━━ Exercise materials ━━
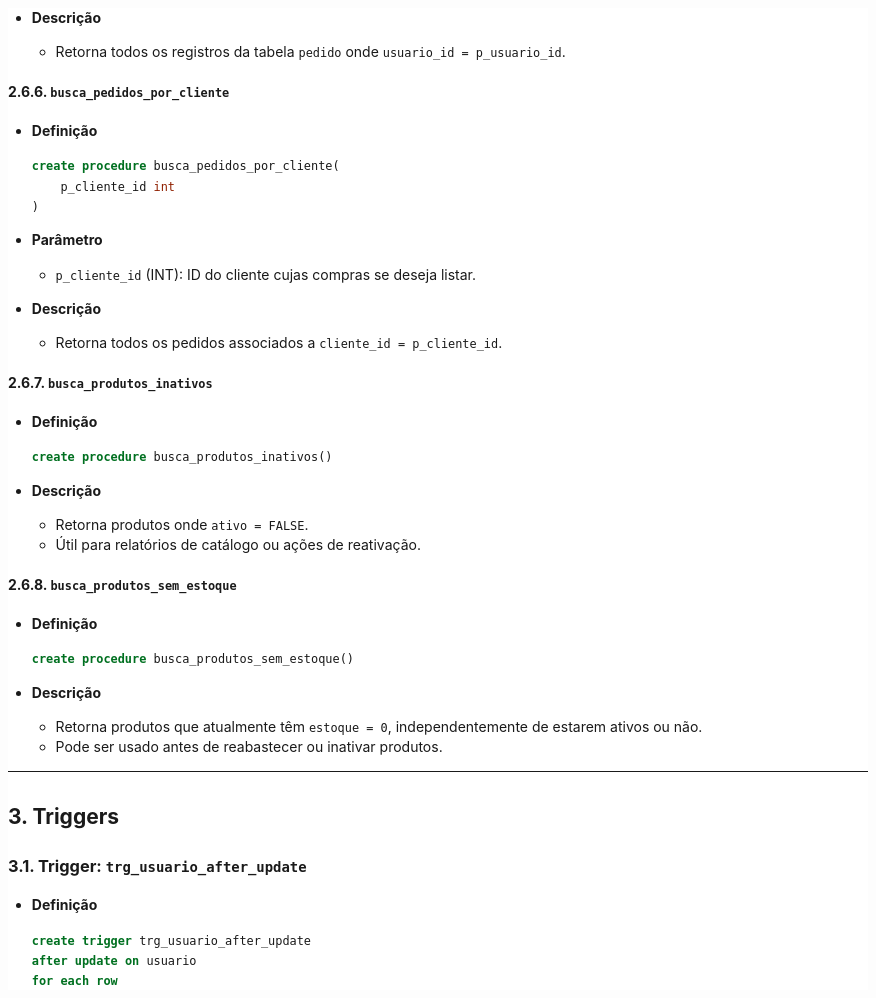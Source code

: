 - **Descrição**

  - Retorna todos os registros da tabela `pedido` onde `usuario_id = p_usuario_id`.

#### 2.6.6. `busca_pedidos_por_cliente`

- **Definição**

  ```sql
  create procedure busca_pedidos_por_cliente(
      p_cliente_id int
  )
  ```

- **Parâmetro**

  - `p_cliente_id` (INT): ID do cliente cujas compras se deseja listar.

- **Descrição**

  - Retorna todos os pedidos associados a `cliente_id = p_cliente_id`.

#### 2.6.7. `busca_produtos_inativos`

- **Definição**

  ```sql
  create procedure busca_produtos_inativos()
  ```

- **Descrição**

  - Retorna produtos onde `ativo = FALSE`.
  - Útil para relatórios de catálogo ou ações de reativação.

#### 2.6.8. `busca_produtos_sem_estoque`

- **Definição**

  ```sql
  create procedure busca_produtos_sem_estoque()
  ```

- **Descrição**

  - Retorna produtos que atualmente têm `estoque = 0`, independentemente de estarem ativos ou não.
  - Pode ser usado antes de reabastecer ou inativar produtos.

---

## 3. Triggers <a name="triggers"></a>

### 3.1. Trigger: `trg_usuario_after_update`

- **Definição**

  ```sql
  create trigger trg_usuario_after_update
  after update on usuario
  for each row
  ```
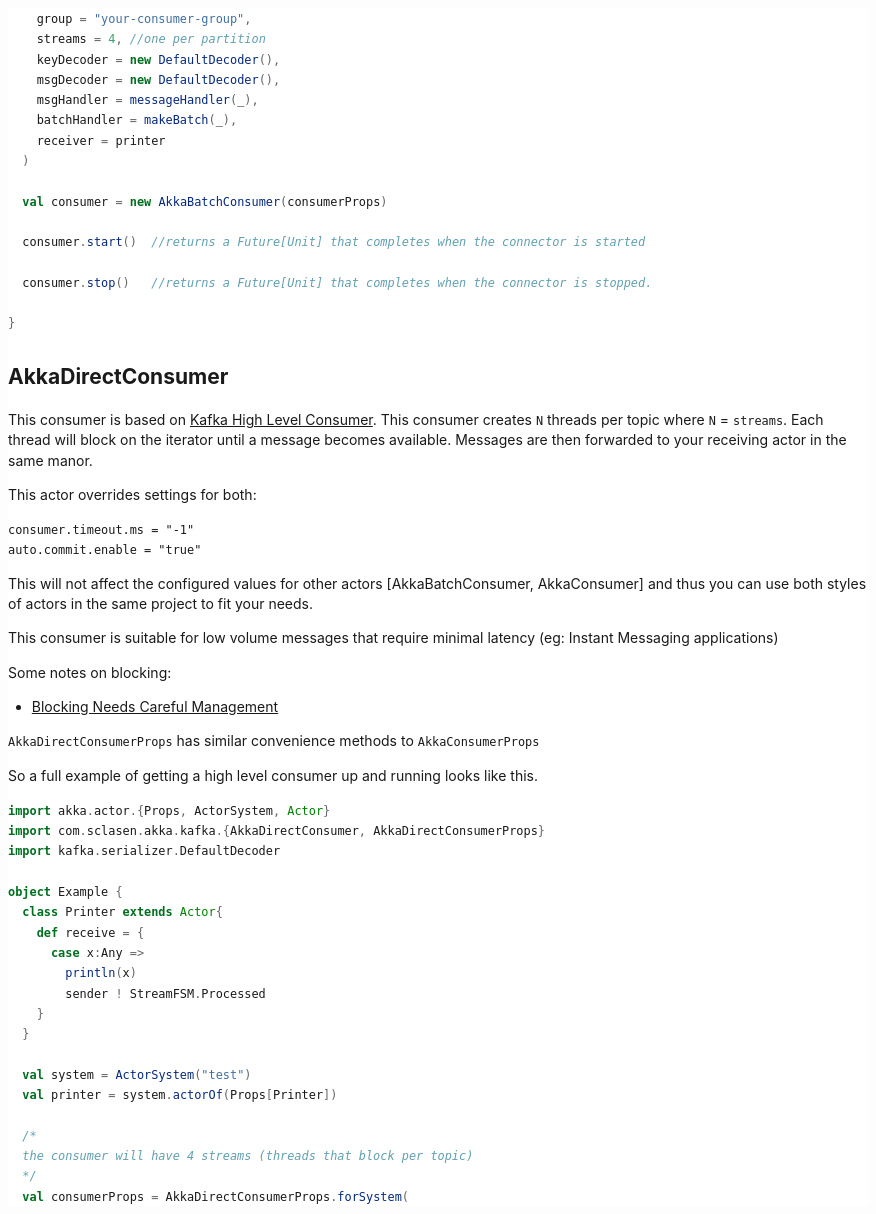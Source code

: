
 ```scala
    group = "your-consumer-group",
    streams = 4, //one per partition
    keyDecoder = new DefaultDecoder(),
    msgDecoder = new DefaultDecoder(),
    msgHandler = messageHandler(_),
    batchHandler = makeBatch(_),
    receiver = printer
  )

  val consumer = new AkkaBatchConsumer(consumerProps)

  consumer.start()  //returns a Future[Unit] that completes when the connector is started

  consumer.stop()   //returns a Future[Unit] that completes when the connector is stopped.

}
```


AkkaDirectConsumer
-----------------

This consumer is based on [Kafka High Level Consumer](https://cwiki.apache.org/confluence/display/KAFKA/Consumer+Group+Example).  This consumer creates `N` threads per topic where `N` = `streams`.  Each thread will block on the iterator until a message becomes available.  Messages are then forwarded to your receiving actor in the same manor.

This actor overrides settings for both:
```
consumer.timeout.ms = "-1"
auto.commit.enable = "true"
```
This will not affect the configured values for other actors [AkkaBatchConsumer, AkkaConsumer] and thus you can use both styles of actors in the same project to fit your needs.


This consumer is suitable for low volume messages that require minimal latency (eg: Instant Messaging applications)

Some notes on blocking:
* [Blocking Needs Careful Management](http://doc.akka.io/docs/akka/2.2.3/general/actor-systems.html#Blocking_Needs_Careful_Management)

`AkkaDirectConsumerProps` has similar convenience methods to `AkkaConsumerProps`

So a full example of getting a high level consumer up and running looks like this.

```scala
import akka.actor.{Props, ActorSystem, Actor}
import com.sclasen.akka.kafka.{AkkaDirectConsumer, AkkaDirectConsumerProps}
import kafka.serializer.DefaultDecoder

object Example {
  class Printer extends Actor{
    def receive = {
      case x:Any =>
        println(x)
        sender ! StreamFSM.Processed
    }
  }

  val system = ActorSystem("test")
  val printer = system.actorOf(Props[Printer])

  /*
  the consumer will have 4 streams (threads that block per topic)
  */
  val consumerProps = AkkaDirectConsumerProps.forSystem(
```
━━━
Make a copy of each line in the records above that has the word "connector".

- [Response to the task]
  consumer.start()  //returns a Future[Unit] that completes when the connector is started
  consumer.stop()   //returns a Future[Unit] that completes when the connector is stopped.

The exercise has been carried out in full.